**PROBLEM TO SOLVE**
Drop the pictures and restate the rest of the listing word for word.

**PROVIDED DATA**
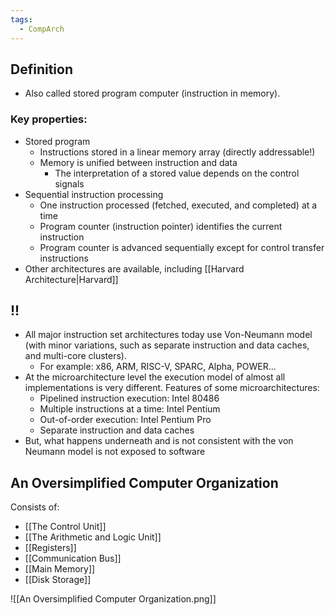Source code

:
 ```yaml
---
tags:
  - CompArch
---
```

## Definition
- Also called stored program computer (instruction in memory). 
### Key properties:
- Stored program
	- Instructions stored in a linear memory array (directly addressable!)
	- Memory is unified between instruction and data
		- The interpretation of a stored value depends on the control signals
- Sequential instruction processing
	- One instruction processed (fetched, executed, and completed) at a time
	- Program counter (instruction pointer) identifies the current instruction
	- Program counter is advanced sequentially except for control transfer instructions
- Other architectures are available, including [[Harvard Architecture|Harvard]]
## !!
- All major instruction set architectures today use Von-Neumann model (with minor variations, such as separate instruction and data caches, and multi-core clusters). 
	- For example: x86, ARM, RISC-V, SPARC, Alpha, POWER...
- At the microarchitecture level the execution model of almost all implementations is very different. Features of some microarchitectures: 
	- Pipelined instruction execution: Intel 80486
	- Multiple instructions at a time: Intel Pentium
	- Out-of-order execution: Intel Pentium Pro
	- Separate instruction and data caches 
- But, what happens underneath and is not consistent with the von Neumann model is not exposed to software 
## An Oversimplified Computer Organization
Consists of:
- [[The Control Unit]]
- [[The Arithmetic and Logic Unit]]
- [[Registers]]
- [[Communication Bus]]
- [[Main Memory]]
- [[Disk Storage]]

![[An Oversimplified Computer Organization.png]]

**TASK OUTPUT**
Source code

:
 ```yaml
---
tags:
  - CompArch
---
```

## Definition
- Also called stored program computer (instruction in memory). 
### Key properties:
- Stored program
	- Instructions stored in a linear memory array (directly addressable!)
	- Memory is unified between instruction and data
		- The interpretation of a stored value depends on the control signals
- Sequential instruction processing
	- One instruction processed (fetched, executed, and completed) at a time
	- Program counter (instruction pointer) identifies the current instruction
	- Program counter is advanced sequentially except for control transfer instructions
- Other architectures are available, including [[Harvard Architecture|Harvard]]
## !!
- All major instruction set architectures today use Von-Neumann model (with minor variations, such as separate instruction and data caches, and multi-core clusters). 
	- For example: x86, ARM, RISC-V, SPARC, Alpha, POWER...
- At the microarchitecture level the execution model of almost all implementations is very different. Features of some microarchitectures: 
	- Pipelined instruction execution: Intel 80486
	- Multiple instructions at a time: Intel Pentium
	- Out-of-order execution: Intel Pentium Pro
	- Separate instruction and data caches 
- But, what happens underneath and is not consistent with the von Neumann model is not exposed to software 
## An Oversimplified Computer Organization
Consists of:
- [[The Control Unit]]
- [[The Arithmetic and Logic Unit]]
- [[Registers]]
- [[Communication Bus]]
- [[Main Memory]]
- [[Disk Storage]]

![[An Oversimplified Computer Organization.png]]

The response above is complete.